QRPGuys Portable 80/60m Vertical Antenna – $20 (In Development)
Expanding on our experience of using the readily available eBay telescoping 17′ fiberglass fishing poles for a vertical support in the Tri-band Vertical Antenna, we are offering a portable 80/60m, center loaded, 15′ long vertical antenna. It has an easy changeable coil clip that allows for selecting a 40-50KHz portion of the upper and lower part of the 80m band or all of the 60m band.
Tuesday, April 3, 2018
ARRL and CQ magazine have announced the launch, effective immediately, of Logbook of The World (LoTW) support for CQ’s Worked All Zones (WAZ) Award program. The goal of the project, under way since last year, has been to create the proper technical support system to enable radio amateurs to submit LoTW confirmations for WAZ credit, and that has been accomplished, CQ and ARRL said in a joint statement. LoTW already supports CQ’s WPX Award program.
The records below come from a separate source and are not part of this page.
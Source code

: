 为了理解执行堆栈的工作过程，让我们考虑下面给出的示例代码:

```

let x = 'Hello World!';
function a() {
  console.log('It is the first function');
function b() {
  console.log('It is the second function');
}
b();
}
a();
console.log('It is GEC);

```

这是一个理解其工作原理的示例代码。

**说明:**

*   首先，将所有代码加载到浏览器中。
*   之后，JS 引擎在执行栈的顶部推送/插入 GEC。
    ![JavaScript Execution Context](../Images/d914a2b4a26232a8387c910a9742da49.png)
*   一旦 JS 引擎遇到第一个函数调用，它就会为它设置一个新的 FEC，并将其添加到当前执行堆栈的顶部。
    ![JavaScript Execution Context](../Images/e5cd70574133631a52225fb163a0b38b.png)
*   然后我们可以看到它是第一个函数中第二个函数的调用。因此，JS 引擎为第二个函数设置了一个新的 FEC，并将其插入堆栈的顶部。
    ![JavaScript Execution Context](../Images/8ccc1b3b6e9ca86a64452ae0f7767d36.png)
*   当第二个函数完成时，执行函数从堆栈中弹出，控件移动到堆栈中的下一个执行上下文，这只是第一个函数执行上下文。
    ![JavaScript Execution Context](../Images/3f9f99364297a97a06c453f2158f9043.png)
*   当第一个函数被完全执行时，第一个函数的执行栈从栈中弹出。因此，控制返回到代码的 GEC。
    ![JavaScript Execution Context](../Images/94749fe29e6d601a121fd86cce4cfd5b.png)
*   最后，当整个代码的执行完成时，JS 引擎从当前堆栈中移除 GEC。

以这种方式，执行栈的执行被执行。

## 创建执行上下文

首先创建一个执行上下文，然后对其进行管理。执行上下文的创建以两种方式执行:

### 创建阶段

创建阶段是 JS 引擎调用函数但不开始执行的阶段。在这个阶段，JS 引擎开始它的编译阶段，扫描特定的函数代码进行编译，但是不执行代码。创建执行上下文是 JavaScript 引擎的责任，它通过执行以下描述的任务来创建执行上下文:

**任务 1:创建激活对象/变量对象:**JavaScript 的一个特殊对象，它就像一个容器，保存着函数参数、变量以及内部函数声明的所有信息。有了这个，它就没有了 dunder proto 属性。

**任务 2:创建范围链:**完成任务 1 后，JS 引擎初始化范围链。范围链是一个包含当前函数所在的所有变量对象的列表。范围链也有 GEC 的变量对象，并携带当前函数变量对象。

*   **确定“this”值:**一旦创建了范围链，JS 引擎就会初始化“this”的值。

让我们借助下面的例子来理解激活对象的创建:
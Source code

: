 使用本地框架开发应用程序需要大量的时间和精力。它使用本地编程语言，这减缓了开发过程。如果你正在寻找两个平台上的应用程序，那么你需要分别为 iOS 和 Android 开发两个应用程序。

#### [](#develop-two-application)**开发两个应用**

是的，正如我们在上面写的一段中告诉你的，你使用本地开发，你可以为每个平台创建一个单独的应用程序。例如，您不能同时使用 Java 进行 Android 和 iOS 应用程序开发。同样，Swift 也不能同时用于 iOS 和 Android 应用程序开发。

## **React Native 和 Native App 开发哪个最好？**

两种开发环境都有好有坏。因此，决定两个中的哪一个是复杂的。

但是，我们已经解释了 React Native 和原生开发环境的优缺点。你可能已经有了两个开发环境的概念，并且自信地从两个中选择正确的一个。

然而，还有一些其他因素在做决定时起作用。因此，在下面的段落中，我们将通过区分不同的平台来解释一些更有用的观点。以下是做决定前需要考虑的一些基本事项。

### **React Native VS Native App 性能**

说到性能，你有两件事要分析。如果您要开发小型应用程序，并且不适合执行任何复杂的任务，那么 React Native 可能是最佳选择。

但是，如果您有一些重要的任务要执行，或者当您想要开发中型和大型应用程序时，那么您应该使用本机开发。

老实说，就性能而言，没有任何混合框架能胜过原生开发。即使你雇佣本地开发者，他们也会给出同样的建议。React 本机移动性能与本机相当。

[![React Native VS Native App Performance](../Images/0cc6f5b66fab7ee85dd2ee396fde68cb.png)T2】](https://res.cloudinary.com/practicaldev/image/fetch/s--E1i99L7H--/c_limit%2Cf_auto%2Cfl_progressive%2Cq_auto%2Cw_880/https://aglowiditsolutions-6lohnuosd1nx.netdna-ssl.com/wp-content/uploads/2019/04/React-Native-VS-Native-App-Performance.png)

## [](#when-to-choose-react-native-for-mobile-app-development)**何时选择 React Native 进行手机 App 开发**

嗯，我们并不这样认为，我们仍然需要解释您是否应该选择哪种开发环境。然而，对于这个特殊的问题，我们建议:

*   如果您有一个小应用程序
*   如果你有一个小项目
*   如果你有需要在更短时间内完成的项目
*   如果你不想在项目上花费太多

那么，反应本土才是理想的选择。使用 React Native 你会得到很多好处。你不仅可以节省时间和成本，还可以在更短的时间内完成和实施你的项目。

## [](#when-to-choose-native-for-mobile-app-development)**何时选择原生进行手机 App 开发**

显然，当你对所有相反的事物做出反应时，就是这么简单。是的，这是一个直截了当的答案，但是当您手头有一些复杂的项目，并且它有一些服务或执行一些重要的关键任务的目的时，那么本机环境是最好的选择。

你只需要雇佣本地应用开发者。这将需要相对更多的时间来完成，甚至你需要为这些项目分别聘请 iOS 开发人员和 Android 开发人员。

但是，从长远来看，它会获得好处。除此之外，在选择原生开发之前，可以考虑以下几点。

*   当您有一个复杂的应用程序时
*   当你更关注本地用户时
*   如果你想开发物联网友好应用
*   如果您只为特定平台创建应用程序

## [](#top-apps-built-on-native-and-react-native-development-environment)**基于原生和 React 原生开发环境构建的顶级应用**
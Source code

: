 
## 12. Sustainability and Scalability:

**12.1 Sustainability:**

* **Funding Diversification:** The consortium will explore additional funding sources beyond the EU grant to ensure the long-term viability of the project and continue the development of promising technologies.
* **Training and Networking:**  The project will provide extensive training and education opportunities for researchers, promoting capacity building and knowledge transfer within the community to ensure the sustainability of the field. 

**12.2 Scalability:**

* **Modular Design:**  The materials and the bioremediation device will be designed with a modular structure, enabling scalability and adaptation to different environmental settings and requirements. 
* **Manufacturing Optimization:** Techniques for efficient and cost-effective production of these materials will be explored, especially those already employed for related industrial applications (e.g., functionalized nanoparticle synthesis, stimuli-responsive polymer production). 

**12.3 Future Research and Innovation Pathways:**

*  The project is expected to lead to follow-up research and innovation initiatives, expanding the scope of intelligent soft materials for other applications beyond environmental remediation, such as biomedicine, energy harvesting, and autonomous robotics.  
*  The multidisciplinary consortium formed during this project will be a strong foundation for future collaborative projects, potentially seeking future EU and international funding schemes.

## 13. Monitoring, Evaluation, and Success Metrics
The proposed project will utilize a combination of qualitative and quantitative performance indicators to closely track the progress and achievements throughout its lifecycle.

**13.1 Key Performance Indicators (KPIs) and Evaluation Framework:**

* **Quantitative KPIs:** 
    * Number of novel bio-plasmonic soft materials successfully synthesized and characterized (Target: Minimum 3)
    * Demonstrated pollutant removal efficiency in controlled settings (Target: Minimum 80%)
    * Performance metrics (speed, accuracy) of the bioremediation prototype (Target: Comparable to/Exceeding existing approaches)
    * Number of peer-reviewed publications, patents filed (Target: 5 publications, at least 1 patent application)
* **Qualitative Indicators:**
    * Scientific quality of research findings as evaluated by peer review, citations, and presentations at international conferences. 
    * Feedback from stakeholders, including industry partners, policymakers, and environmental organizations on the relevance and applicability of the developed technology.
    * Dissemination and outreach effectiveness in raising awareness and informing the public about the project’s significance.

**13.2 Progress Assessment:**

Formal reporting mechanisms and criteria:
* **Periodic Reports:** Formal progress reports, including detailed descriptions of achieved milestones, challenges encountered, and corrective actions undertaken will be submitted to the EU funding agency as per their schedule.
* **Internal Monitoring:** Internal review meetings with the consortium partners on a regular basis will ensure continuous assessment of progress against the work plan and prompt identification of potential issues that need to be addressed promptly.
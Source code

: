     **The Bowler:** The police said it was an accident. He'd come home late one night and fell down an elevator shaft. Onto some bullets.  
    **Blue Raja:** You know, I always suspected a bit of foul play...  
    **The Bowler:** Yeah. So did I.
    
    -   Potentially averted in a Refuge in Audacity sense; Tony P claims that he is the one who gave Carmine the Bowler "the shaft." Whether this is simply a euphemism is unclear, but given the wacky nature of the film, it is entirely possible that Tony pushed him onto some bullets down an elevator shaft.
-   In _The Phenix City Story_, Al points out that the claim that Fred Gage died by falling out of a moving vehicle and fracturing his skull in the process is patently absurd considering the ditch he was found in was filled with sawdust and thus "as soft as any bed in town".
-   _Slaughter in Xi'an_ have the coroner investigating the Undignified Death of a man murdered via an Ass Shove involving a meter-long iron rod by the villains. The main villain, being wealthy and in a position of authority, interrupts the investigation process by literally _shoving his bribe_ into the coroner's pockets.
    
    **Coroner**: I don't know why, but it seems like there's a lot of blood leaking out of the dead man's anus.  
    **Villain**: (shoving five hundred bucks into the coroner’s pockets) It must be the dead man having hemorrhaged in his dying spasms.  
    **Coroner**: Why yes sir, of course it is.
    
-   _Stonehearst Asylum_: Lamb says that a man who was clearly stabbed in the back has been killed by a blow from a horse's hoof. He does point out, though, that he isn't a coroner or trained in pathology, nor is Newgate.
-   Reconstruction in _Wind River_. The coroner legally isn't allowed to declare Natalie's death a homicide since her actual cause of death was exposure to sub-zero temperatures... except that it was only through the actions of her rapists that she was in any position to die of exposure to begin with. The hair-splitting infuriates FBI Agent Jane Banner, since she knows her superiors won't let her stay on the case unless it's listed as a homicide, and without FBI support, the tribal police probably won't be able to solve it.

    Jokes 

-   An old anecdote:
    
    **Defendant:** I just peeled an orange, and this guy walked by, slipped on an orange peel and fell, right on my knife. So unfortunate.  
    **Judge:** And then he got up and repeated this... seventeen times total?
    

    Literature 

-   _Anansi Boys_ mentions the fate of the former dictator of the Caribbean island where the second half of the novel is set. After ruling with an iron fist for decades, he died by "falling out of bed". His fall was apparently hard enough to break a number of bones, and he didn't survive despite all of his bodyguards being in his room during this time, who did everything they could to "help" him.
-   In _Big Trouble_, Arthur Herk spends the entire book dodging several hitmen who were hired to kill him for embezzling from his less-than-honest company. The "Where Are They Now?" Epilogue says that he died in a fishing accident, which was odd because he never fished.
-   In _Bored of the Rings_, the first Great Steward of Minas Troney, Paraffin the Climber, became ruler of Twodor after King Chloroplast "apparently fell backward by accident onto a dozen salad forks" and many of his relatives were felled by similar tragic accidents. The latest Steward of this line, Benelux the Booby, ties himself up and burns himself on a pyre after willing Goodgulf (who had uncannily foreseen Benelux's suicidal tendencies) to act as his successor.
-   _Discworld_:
Nice. Convenient. Handy. Kudos. But is there more to it?
Everyone knows CQ Magazine has been having a tough time keeping the presses running lately. The glass half-empty part of me wonders if this isn’t a strategic move by the current publisher to transition these popular awards to the ARRL for long-term curation just in case…
Monday, April 2, 2018
April Fool’s and Easter on the same day we got a few inches of new snow. It’s a brave new world…
My log shows forty-six contacts were added during the month of March. Not particularly a productive span at the key but I nearly reached my target of fifty QSO’s a month for this year.
I’ll need to work a little harder in April to get ahead of the average.
I turned in my brag report for March. Thirty unique SKCC contacts and I missed picking up the bonus station.
I used the KX3 at five watts the entire month and continue to be pleased with the results. When I ordered the transceiver I thought about picking up the 100 watt amplifier and while I still haven’t ruled that out, I’m in no hurry to add that hardware.
It’s a short work-week, we’re headed to OzarkCon on Thursday.
Friday, March 30, 2018
DMR has been the topic of the last two Ham Radio Workbench podcasts.
They’ve taken a fairly deep dive into the subject which I found very interesting since I’m a DMR user who has managed to fumble my way to some success despite it remaining mostly a mystery to me.
Most of my technical questions were covered by these two programs.
It took me more than a week to get thru them both as they run over two hours each. Worth the time if you’re interested in more than just a casual introduction to this digital mode of communication.
The links they’ve collected in the show notes (click Read More) of both programs cover the entire DMR galaxy and it would be worth your time to click over and have a look just for the high-value linkage.
Thursday, March 29, 2018
The Sasquatch Stomp is an amateur radio contest sponsored by the Pacific North West QRP Group designed to get QRP operators on the air for a fun event similar to the Zombie Shuffle.
Hours of operation: From 21:00 UTC Friday until 03:00 UTC Saturday
Unlike “real” contests, there is no point to this event other than simply getting on the air and having fun. The event is scored, but unlike other contests the final score for each participant will be a negative number with the object being to get the lowest number below zero.
Why do Sasquatches Stomp? Because we can, and we’re good at it!